Je prends un chocolat dans le paquet alors que je me souviens avec un sourire de ce fameux jour. Hermione et moi avions passé des heures à parler d’Harry et Ron, les maudissant pour leur incapacité à nous aimer alors qu’on ne pensait qu’à eux. Ce jour là, elle m’avait conseillé de renoncer à Harry ou du moins de commencer à vivre pour moi. Le chocolat avait été d’un immense réconfort.

Le paquet s’illumine et je me dépêche de le mettre dans mon panier qui s’en trouve immédiatement alourdi de manière conséquente. Immédiatement après, je disparais.

J’ouvre les yeux en sentant l’air chaud caresser mon visage.
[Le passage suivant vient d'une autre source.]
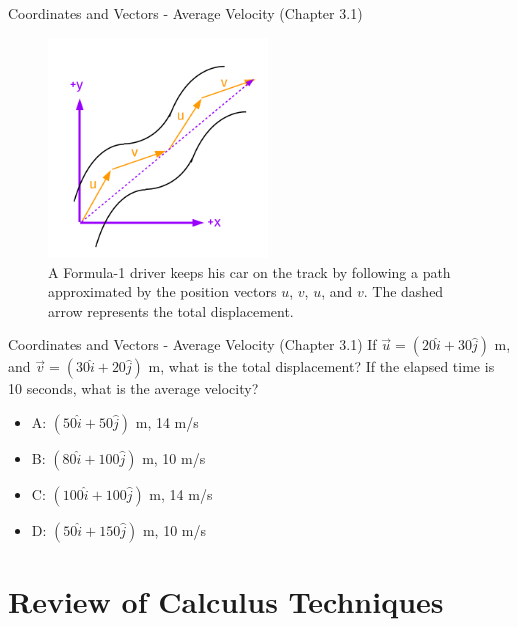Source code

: \documentclass{beamer}
\begin{document}
\begin{frame}{Coordinates and Vectors - Average Velocity (Chapter 3.1)}
\begin{figure}
\centering
\includegraphics[width=0.52\textwidth]{figures/AveVelocity.pdf}
\caption{\label{fig:avevel} A Formula-1 driver keeps his car on the track by following a path approximated by the position vectors $u$, $v$, $u$, and $v$.  The dashed arrow represents the total displacement.}
\end{figure}
\end{frame}

\begin{frame}{Coordinates and Vectors - Average Velocity (Chapter 3.1)}
If $\vec{u} = (20\hat{i}+30\hat{j})$ m, and $\vec{v} = (30\hat{i}+20\hat{j})$ m, what is the total displacement?  If the elapsed time is 10 seconds, what is the average velocity? \\
\vspace{0.2cm}
\begin{itemize}
\item A: $(50\hat{i} + 50\hat{j})$ m, 14 m/s
\item B: $(80\hat{i} + 100\hat{j})$ m, 10 m/s
\item C: $(100\hat{i} + 100\hat{j})$ m, 14 m/s
\item D: $(50\hat{i} + 150\hat{j})$ m, 10 m/s
\end{itemize}
\end{frame}

\section{Review of Calculus Techniques}
\end{document}
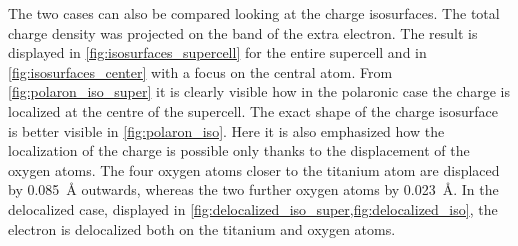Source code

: The two cases can also be compared looking at the charge isosurfaces. The total charge density was projected on the band of the extra electron. The result is displayed in \cref{fig:isosurfaces_supercell} for the entire supercell and in \cref{fig:isosurfaces_center} with a focus on the central atom. From \cref{fig:polaron_iso_super} it is clearly visible how in the polaronic case the charge is localized at the centre of the supercell. The exact shape of the charge isosurface is better visible in \cref{fig:polaron_iso}. Here it is also emphasized how the localization of the charge is possible only thanks to the displacement of the oxygen atoms. The four oxygen atoms closer to the titanium atom are displaced by \SI{0.085}{\angstrom} outwards, whereas the two further oxygen atoms by \SI{0.023}{\angstrom}. In the delocalized case, displayed in \cref{fig:delocalized_iso_super,fig:delocalized_iso}, the electron is delocalized both on the titanium and oxygen atoms.


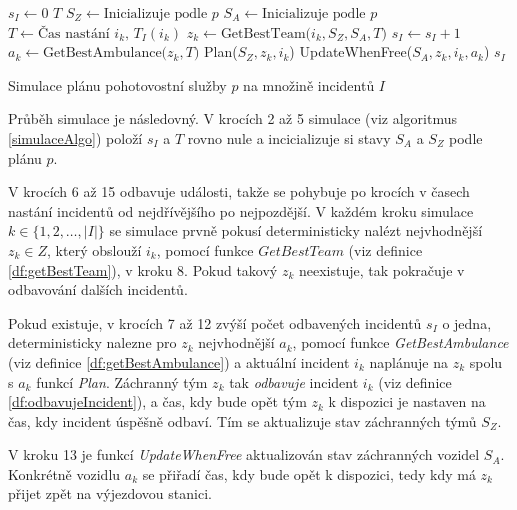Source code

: \begin{algorithm}[H]
  \begin{algorithmic}[1]
    \State $s_I \gets 0$
    \State $T$ 
    \State $S_Z \gets \mbox{Inicializuje podle $p$}$
    \State $S_A \gets \mbox{Inicializuje podle $p$}$
      \State $T \gets \mbox{Čas nastání $i_k$, $T_I(i_k)$}$
      \State $z_k \gets \mbox{GetBestTeam($i_k, S_Z, S_A, T$)}$
        \State $s_I \gets s_I + 1$
        \State $a_k \gets \mbox{GetBestAmbulance($z_k, T$)}$
        \State Plan($S_Z, z_k, i_k$)
        \State UpdateWhenFree($S_A, z_k, i_k, a_k$)
      \EndIf
    \EndFor
    \State \Return $s_I$
  \EndFunction
  \end{algorithmic}
  \caption{Simulace plánu pohotovostní služby $p$ na množině incidentů $I$}
  \label{simulaceAlgo}
\end{algorithm}

\vspace*{10px}

Průběh simulace je následovný. 
V krocích 2 až 5 simulace (viz algoritmus \ref{simulaceAlgo}) položí $s_I$ a $T$ rovno nule
a incicializuje si stavy $S_A$ a $S_Z$ podle plánu $p$.

V krocích 6 až 15 odbavuje události, takže se pohybuje po krocích v časech nastání incidentů od nejdřívějšího po nejpozdější.
V každém kroku simulace $k \in \{ 1, 2, \dots , |I|\}$ se simulace prvně pokusí deterministicky nalézt nejvhodnější $z_k \in Z$, který obslouží $i_k$,
pomocí funkce $\textit{GetBestTeam}$ (viz definice \ref{df:getBestTeam}), v kroku 8.
Pokud takový $z_k$ neexistuje, tak pokračuje v odbavování dalších incidentů.

Pokud existuje, v krocích 7 až 12 zvýší počet odbavených incidentů $s_I$ o jedna,
deterministicky nalezne pro $z_k$ nejvhodnější $a_k$, pomocí funkce \textit{GetBestAmbulance} (viz definice \ref{df:getBestAmbulance}) a
aktuální incident $i_k$ naplánuje na $z_k$ spolu s $a_k$ funkcí \textit{Plan}.
Záchranný tým $z_k$ tak \textit{odbavuje} incident $i_k$ (viz definice \ref{df:odbavujeIncident}), a čas, kdy bude opět tým $z_k$ k dispozici je nastaven na čas, kdy incident úspěšně odbaví. 
Tím se aktualizuje stav záchranných týmů $S_Z$.

V kroku 13 je funkcí \textit{UpdateWhenFree} aktualizován stav záchranných vozidel $S_A$.
Konkrétně vozidlu $a_k$ se přiřadí čas, kdy bude opět k dispozici, tedy kdy má $z_k$ přijet zpět na výjezdovou stanici.


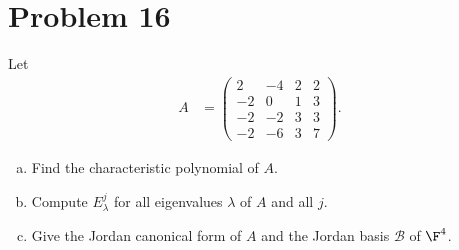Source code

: \documentclass[10pt]{mypackage}
\begin{document}
\section{Problem 16}%
\begin{problem}
  Let
  \begin{align*}
    A &= \begin{pmatrix}2 & -4 & 2 & 2 \\ -2 & 0 & 1 & 3 \\ -2 & -2 & 3 & 3 \\ -2 & -6 & 3 & 7\end{pmatrix}.
  \end{align*}
  \begin{enumerate}[(a)]
    \item Find the characteristic polynomial of $A$.
    \item Compute $E_{\lambda}^{j}$ for all eigenvalues $\lambda$ of $A$ and all $j$.
    \item Give the Jordan canonical form of $A$ and the Jordan basis $\mathcal{B}$ of $\F^4$.
  \end{enumerate}
\end{problem}
\end{document}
Devant moi, les champs s’étendent à perte de vue, dorés, éblouissants. Les blés plient sous le vent et de temps à autres, une nuée de corneilles s’envole, le battement de leurs ailes à peine audible au milieu du chant du vent. Perdus dans la masse des épis, quelques frêles coquelicots oscillent sous le vent, leurs légers pétales ployant sous la brise. Le spectacle est magnifique.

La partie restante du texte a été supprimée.